Listed entries
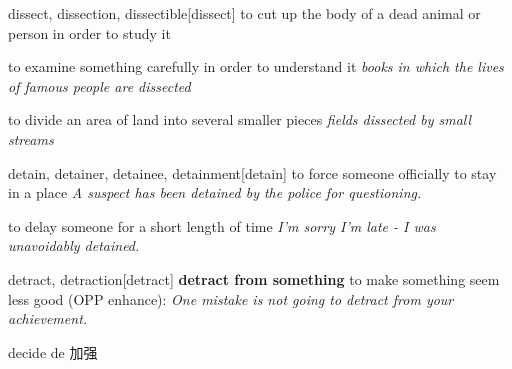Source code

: \begin{word}{dissect, dissection, dissectible}[dissect]
    to cut up the body of a dead animal or person in order to study it

    to examine something carefully in order to understand it
    \textit{books in which the lives of famous people are dissected}

    to divide an area of land into several smaller pieces
    \textit{fields dissected by small streams}
\end{word}

\begin{word}{detain, detainer, detainee, detainment}[detain]
    to force someone officially to stay in a place
    \textit{A suspect has been detained by the police for questioning.}

    to delay someone for a short length of time
\textit{I'm sorry I'm late - I was unavoidably detained.}
\end{word}

\begin{word}{detract, detraction}[detract]
    \textbf{detract from something}
    to make something seem less good (OPP  enhance):
    \textit{One mistake is not going to detract from your achievement.}
\end{word}

\begin{word}{decide}
    de 加强
\end{word}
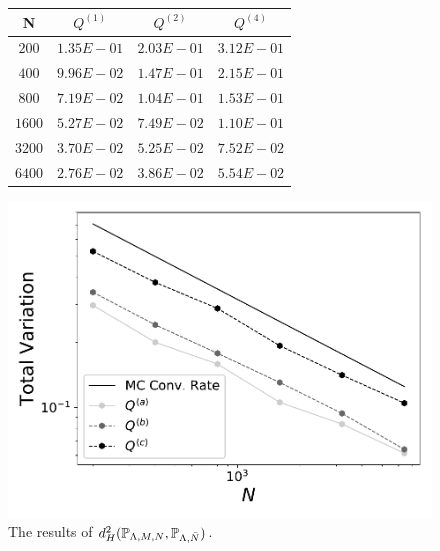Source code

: \begin{figure}
\begin{minipage}{.5\textwidth}
\begin{table}[H]
\begin{tabular}{ c | c | c | c }
N & $Q^{(1)}$ & $Q^{(2)}$ & $Q^{(4)}$\\ \hline \hline
$200$ & $1.35E-01$ & $2.03E-01$ & $3.12E-01$\\ \hline

$400$ & $9.96E-02$ & $1.47E-01$ & $2.15E-01$\\ \hline

$800$ & $7.19E-02$ & $1.04E-01$ & $1.53E-01$\\ \hline

$1600$ & $5.27E-02$ & $7.49E-02$ & $1.10E-01$\\ \hline

$3200$ & $3.70E-02$ & $5.25E-02$ & $7.52E-02$\\ \hline

$6400$ & $2.76E-02$ & $3.86E-02$ & $5.54E-02$\\ \hline
\end{tabular}
\end{table}
\end{minipage}
\begin{minipage}{.45\textwidth}
		\includegraphics[width=\linewidth]{./images/Plot-reg_BigN_40000_reg_M_1_rand_I_100000}
\end{minipage}
\caption{The results of $d^2_H(\mathbb{P}_{{\Lambda}, M, N}, \mathbb{P}_{{\Lambda},\bar{N}})$.}
\label{fig:M1_2d}
\end{figure}

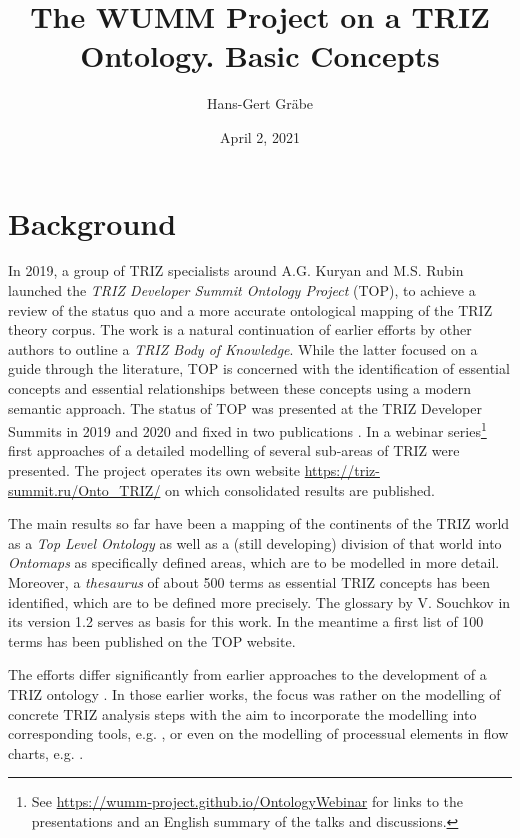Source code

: \documentclass[11pt,a4paper]{article}
\title{The WUMM Project on a TRIZ Ontology. Basic Concepts}
\author{Hans-Gert Gr\"abe}
\date{April 2,  2021}
\begin{document}
\maketitle

\section{Background}

In 2019, a group of TRIZ specialists around A.G. Kuryan and M.S. Rubin
launched the \emph{TRIZ Developer Summit Ontology Project} (TOP), to achieve a
review of the status quo and a more accurate ontological mapping of the TRIZ
theory corpus. The work is a natural continuation of earlier efforts by other
authors \cite{TBK2007, TBK2012} to outline a \emph{TRIZ Body of Knowledge}.
While the latter focused on a guide through the literature, TOP is concerned
with the identification of essential concepts and essential relationships
between these concepts using a modern semantic approach. The status of TOP was
presented at the TRIZ Developer Summits in 2019 and 2020 and fixed in two
publications \cite{TOP2019, TOP2020}. In a webinar series\footnote{See
  \url{https://wumm-project.github.io/OntologyWebinar} for links to the
  presentations and an English summary of the talks and discussions.}  first
approaches of a detailed modelling of several sub-areas of TRIZ were
presented.  The project operates its own website
\url{https://triz-summit.ru/Onto_TRIZ/} on which consolidated results are
published.

The main results so far have been a mapping of the continents of the TRIZ
world as a \emph{Top Level Ontology} as well as a (still developing) division
of that world into \emph{Ontomaps} as specifically defined areas, which are to
be modelled in more detail. Moreover, a \emph{thesaurus} of about 500 terms as
essential TRIZ concepts has been identified, which are to be defined more
precisely. The glossary \cite{Souchkov2018} by V. Souchkov in its version 1.2
serves as basis for this work. In the meantime a first list of 100 terms
\cite{TOP-Glossary} has been published on the TOP website.

The efforts differ significantly from earlier approaches to the development of
a TRIZ ontology \cite{Bultey2007, Bultey2015, Cavallucci2011, Dubois2007,
  Zanni2009, Zanni2013}. In those earlier works, the focus was rather on the
modelling of concrete TRIZ analysis steps with the aim to incorporate the
modelling into corresponding tools, e.g. \cite{Cavallucci2011}, or even on the
modelling of processual elements in flow charts, e.g. \cite{Bultey2015}.
\end{document}
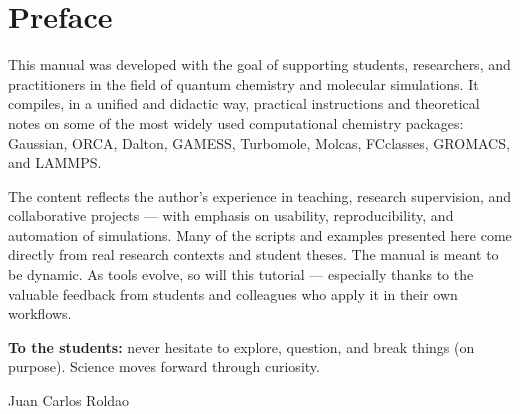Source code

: \chapter*{Preface}

This manual was developed with the goal of supporting students, researchers, and practitioners in the field of quantum chemistry and molecular simulations. It compiles, in a unified and didactic way, practical instructions and theoretical notes on some of the most widely used computational chemistry packages: Gaussian, ORCA, Dalton, GAMESS, Turbomole, Molcas, FCclasses, GROMACS, and LAMMPS.

The content reflects the author's experience in teaching, research supervision, and collaborative projects — with emphasis on usability, reproducibility, and automation of simulations. Many of the scripts and examples presented here come directly from real research contexts and student theses. The manual is meant to be dynamic. As tools evolve, so will this tutorial — especially thanks to the valuable feedback from students and colleagues who apply it in their own workflows.

\textbf{To the students:} never hesitate to explore, question, and break things (on purpose). Science moves forward through curiosity.

\vspace{1em}
\hfill Juan Carlos Roldao

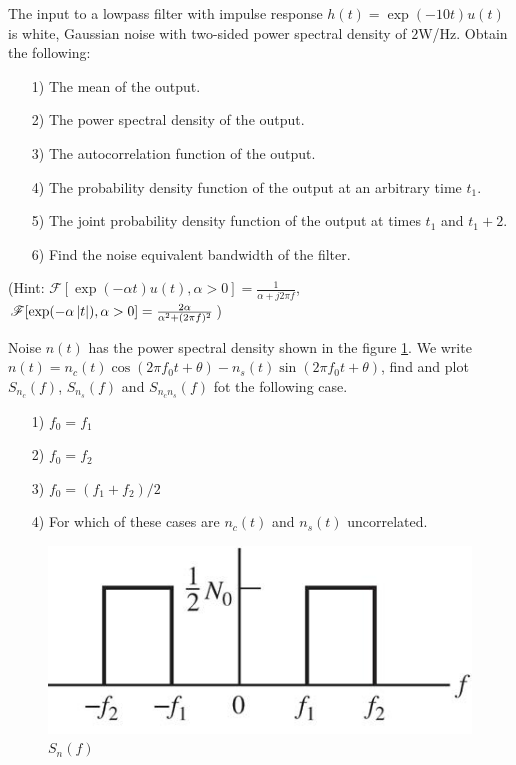 \documentclass{assignment}
\begin{document}
\begin{prob}
    The input to a lowpass filter with impulse response $h(t)=\exp(-10t)u(t)$ is white, Gaussian noise with two-sided power spectral density of $2$W/Hz. Obtain the following:
    \begin{itemize}
        \item[1)] The mean of the output.
        \item[2)] The power spectral density of the output.
        \item[3)] The autocorrelation function of the output.
        \item[4)] The probability density function of the output at an arbitrary time $t_1$.
        \item[5)] The joint probability density function of the output at times $t_1$ and $t_1+2$.
        \item[6)] Find the noise equivalent bandwidth of the filter.
    \end{itemize}
    (Hint: $\mathscr{F}[\exp(-\alpha t)u(t),\alpha>0]=\frac{1}{\alpha+j2\pi f}$, $\mathscr{F}[\exp(-\alpha\left\lvert t\right\rvert),\alpha>0]=\frac{2\alpha}{\alpha^2+(2\pi f)^2}$)
\end{prob}
\begin{sol}
    
\end{sol}

\begin{prob}
    Noise $n(t)$ has the power spectral density shown in the figure \ref{figure1}. We write $n(t)=n_c(t)\cos(2\pi f_0t+\theta)-n_s(t)\sin(2\pi f_0t+\theta)$, find and plot $S_{n_c}(f)$, $S_{n_s}(f)$ and $S_{n_cn_s}(f)$ fot the following case.
    \begin{itemize}
        \item[1)] $f_0=f_1$
        \item[2)] $f_0=f_2$
        \item[3)] $f_0=(f_1+f_2)/2$
        \item[4)] For which of these cases are $n_c(t)$ and $n_s(t)$ uncorrelated.
    \end{itemize}
    \begin{figure}[h]
        \centering
        \includegraphics[width=.5\textwidth]{Figure1.jpg}
        \caption{$S_n(f)$}\label{figure1}
    \end{figure}
\end{prob}
\begin{sol}
    
\end{sol}
\end{document}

What the task asks
Please go over the data above and copy each line with "several" in it.

Exercise result
    to divide an area of land into several smaller pieces
approaches of a detailed modelling of several sub-areas of TRIZ were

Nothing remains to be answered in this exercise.